The first weekend of last year presented a happy opportunity to take Sunday lunch at a place we had thoroughly enjoyed ten months earlier. As with so many respectable Michelin-Starred neighbourhood restaurants, the value on offer at Kitchen W8 is as appealing as somewhere like Launceston Place. Food of such a standard at £30 per person is something which cannot be ignored.
The wife couldn't resist a Sunday lunch classic and chose the rib of Ayrshire beef with Yorkshire pudding (right). The beef was medium-rare and gloriously meaty as it should be. The pudding was flamboyantly large and puffy which is always a treat. It was a filling dish but it retained enough rustic charm and genuine quality to be worthwhile. The vegetables on the side reminded me that, when you can get a Sunday lunch like this as part of a £30 menu, lunching at pubs becomes increasingly unappealing.
Our friend was in the mood for more fish and chose the bream fillet served atop a bed of Shetland mussel & brown shrimp chowder (left). This was possibly a little too summery given the season for my tastes but, taken as a dish in isolation, it was lovely. The fish had properly crispy skin and was moist throughout. The chowder was creamy and rich but I would have felt a little unsatisfied had I ordered it. However, as a lighter, more refreshing option, it certainly hit the mark.
My dessert leapt off the page and I was again excited just by reading about it: egg custard tart with medjool dates and Clementine (right). This was a case where the fairly simple description didn't do the actual dish justice. The Clementine portion of the dish was some acidic ice cream (not a sorbet, which was the right call), adding texture and temperature contrasts. The date component was a purée, providing smoothness and a richness which contrasted beautifully with the tart. The pastry was firm but crumbly, the filling exactly a mixture of subtle spicing and comforting custard. It was precisely the sort of dish one would go to Kitchen W8 to eat.
If any restaurant is worth its place in London's upper echelons, it has to be able to deliver on the simple things whilst simultaneously opening the eyes of its patrons. Exciting food in a simple way or simple food in an exciting way... either works but the fact is there aren't a huge number of restaurants out there able to do it. Kitchen W8 is a restaurant vital to London's upper-middle tier of restaurants. It may never win a second star. I hope it never wins a second star. They should just keep doing what they do.

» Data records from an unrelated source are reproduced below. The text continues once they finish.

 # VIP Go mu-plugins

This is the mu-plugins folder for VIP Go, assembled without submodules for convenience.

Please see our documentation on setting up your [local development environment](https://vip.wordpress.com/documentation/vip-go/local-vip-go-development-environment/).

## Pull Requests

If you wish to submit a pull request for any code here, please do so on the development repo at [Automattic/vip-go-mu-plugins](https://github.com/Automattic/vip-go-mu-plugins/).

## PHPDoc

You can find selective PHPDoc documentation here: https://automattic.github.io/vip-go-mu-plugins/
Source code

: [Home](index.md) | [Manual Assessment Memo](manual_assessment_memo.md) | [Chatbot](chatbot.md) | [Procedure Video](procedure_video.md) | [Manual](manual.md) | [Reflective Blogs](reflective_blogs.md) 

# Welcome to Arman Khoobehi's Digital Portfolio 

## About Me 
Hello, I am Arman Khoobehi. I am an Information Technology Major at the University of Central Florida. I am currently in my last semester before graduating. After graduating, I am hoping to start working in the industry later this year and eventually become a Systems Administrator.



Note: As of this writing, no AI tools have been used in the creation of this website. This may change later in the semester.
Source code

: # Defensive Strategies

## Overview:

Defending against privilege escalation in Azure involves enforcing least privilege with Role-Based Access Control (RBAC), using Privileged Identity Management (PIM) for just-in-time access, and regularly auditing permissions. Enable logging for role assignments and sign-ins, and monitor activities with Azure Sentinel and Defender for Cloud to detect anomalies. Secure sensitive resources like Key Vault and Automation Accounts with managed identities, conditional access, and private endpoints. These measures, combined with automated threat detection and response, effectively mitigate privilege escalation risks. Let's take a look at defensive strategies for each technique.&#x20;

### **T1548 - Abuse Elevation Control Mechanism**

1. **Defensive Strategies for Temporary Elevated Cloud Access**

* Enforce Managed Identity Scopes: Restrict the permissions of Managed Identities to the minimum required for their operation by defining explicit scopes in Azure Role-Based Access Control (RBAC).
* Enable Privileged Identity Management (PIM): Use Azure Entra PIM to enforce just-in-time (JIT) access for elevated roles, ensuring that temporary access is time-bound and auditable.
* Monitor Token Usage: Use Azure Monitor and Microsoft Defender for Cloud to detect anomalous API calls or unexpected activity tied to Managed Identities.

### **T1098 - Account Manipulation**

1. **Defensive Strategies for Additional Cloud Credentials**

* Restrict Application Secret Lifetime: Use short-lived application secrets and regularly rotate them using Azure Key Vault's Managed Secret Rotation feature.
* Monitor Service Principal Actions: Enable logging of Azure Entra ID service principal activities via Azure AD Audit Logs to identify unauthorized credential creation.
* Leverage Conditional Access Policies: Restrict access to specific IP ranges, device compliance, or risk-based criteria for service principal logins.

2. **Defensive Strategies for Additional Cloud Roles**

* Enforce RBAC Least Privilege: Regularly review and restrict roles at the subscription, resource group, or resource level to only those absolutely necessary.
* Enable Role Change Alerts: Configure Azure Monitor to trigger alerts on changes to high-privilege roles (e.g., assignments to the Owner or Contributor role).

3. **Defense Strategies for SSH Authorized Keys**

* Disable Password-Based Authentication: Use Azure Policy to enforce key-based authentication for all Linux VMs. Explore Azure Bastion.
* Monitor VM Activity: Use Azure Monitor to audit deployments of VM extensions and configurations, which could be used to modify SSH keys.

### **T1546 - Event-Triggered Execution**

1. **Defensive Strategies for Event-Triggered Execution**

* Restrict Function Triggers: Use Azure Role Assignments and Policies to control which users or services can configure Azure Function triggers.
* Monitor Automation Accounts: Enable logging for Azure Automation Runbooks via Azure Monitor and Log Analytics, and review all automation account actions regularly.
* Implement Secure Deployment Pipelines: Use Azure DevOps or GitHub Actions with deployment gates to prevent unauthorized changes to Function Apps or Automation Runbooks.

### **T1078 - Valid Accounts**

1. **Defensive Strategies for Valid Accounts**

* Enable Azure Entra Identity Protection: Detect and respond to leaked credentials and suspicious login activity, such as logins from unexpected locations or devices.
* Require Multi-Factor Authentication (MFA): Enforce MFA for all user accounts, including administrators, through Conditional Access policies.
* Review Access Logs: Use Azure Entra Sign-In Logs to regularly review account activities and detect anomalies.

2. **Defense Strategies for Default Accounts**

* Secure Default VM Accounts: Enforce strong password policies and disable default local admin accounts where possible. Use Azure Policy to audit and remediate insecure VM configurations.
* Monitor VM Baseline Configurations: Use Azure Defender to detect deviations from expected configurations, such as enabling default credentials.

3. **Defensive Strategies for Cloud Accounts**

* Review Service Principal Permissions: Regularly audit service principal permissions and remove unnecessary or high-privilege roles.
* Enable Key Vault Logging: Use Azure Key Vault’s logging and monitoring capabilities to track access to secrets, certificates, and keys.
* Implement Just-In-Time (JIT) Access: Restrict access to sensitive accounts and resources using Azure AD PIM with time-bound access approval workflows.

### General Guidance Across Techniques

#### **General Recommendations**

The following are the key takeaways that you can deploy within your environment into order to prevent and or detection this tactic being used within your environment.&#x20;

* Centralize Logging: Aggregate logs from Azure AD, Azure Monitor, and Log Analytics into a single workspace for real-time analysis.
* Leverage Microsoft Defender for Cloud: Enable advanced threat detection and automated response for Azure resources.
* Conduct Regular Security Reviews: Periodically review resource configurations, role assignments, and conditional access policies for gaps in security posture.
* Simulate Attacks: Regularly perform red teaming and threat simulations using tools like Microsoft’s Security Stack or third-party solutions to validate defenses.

Following this visit, Kitchen W8 qualified as a restaurant eligible to enter my list of top five restaurants in London. (The only criteria is that one has to have been somewhere more than once to qualify as a 'favourite'.) It will be no surprise at this point to learn it has remained in the top five ever since. Click the link below and check out their more up-to-date menus: there will be something in there for you. It is intelligent, sentient, enjoyable food. It is food everyone should be eating as often as possible. It is the kind of restaurant that should be full every night of the week. I just hope I can get a table when I next want to go.